▶ [TASK OBJECTIVE]
Print out each record below, unaltered and complete, without its images.

▶ [MATERIAL SHOWN]
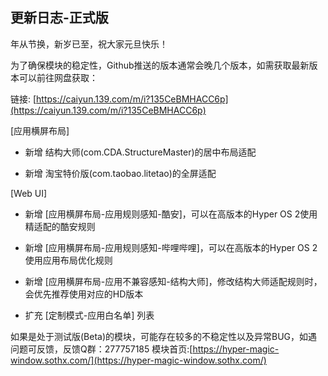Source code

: ## 更新日志-正式版

年从节换，新岁已至，祝大家元旦快乐！

为了确保模块的稳定性，Github推送的版本通常会晚几个版本，如需获取最新版本可以前往网盘获取：

链接: [https://caiyun.139.com/m/i?135CeBMHACC6p](https://caiyun.139.com/m/i?135CeBMHACC6p)

[应用横屏布局]

- 新增 结构大师(com.CDA.StructureMaster)的居中布局适配

- 新增 淘宝特价版(com.taobao.litetao)的全屏适配

[Web UI]

- 新增 [应用横屏布局-应用规则感知-酷安]，可以在高版本的Hyper OS 2使用精适配的酷安规则

- 新增 [应用横屏布局-应用规则感知-哔哩哔哩]，可以在高版本的Hyper OS 2使用应用布局优化规则

- 新增 [应用横屏布局-应用不兼容感知-结构大师]，修改结构大师适配规则时，会优先推荐使用对应的HD版本

- 扩充 [定制模式-应用白名单] 列表

如果是处于测试版(Beta)的模块，可能存在较多的不稳定性以及异常BUG，如遇问题可反馈，反馈Q群：277757185
模块首页:[https://hyper-magic-window.sothx.com/](https://hyper-magic-window.sothx.com/)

▶ [SOLUTION]
Source code

: ## 更新日志-正式版

年从节换，新岁已至，祝大家元旦快乐！

为了确保模块的稳定性，Github推送的版本通常会晚几个版本，如需获取最新版本可以前往网盘获取：

链接: [https://caiyun.139.com/m/i?135CeBMHACC6p](https://caiyun.139.com/m/i?135CeBMHACC6p)

[应用横屏布局]

- 新增 结构大师(com.CDA.StructureMaster)的居中布局适配

- 新增 淘宝特价版(com.taobao.litetao)的全屏适配

[Web UI]

- 新增 [应用横屏布局-应用规则感知-酷安]，可以在高版本的Hyper OS 2使用精适配的酷安规则

- 新增 [应用横屏布局-应用规则感知-哔哩哔哩]，可以在高版本的Hyper OS 2使用应用布局优化规则

- 新增 [应用横屏布局-应用不兼容感知-结构大师]，修改结构大师适配规则时，会优先推荐使用对应的HD版本

- 扩充 [定制模式-应用白名单] 列表

如果是处于测试版(Beta)的模块，可能存在较多的不稳定性以及异常BUG，如遇问题可反馈，反馈Q群：277757185
模块首页:[https://hyper-magic-window.sothx.com/](https://hyper-magic-window.sothx.com/)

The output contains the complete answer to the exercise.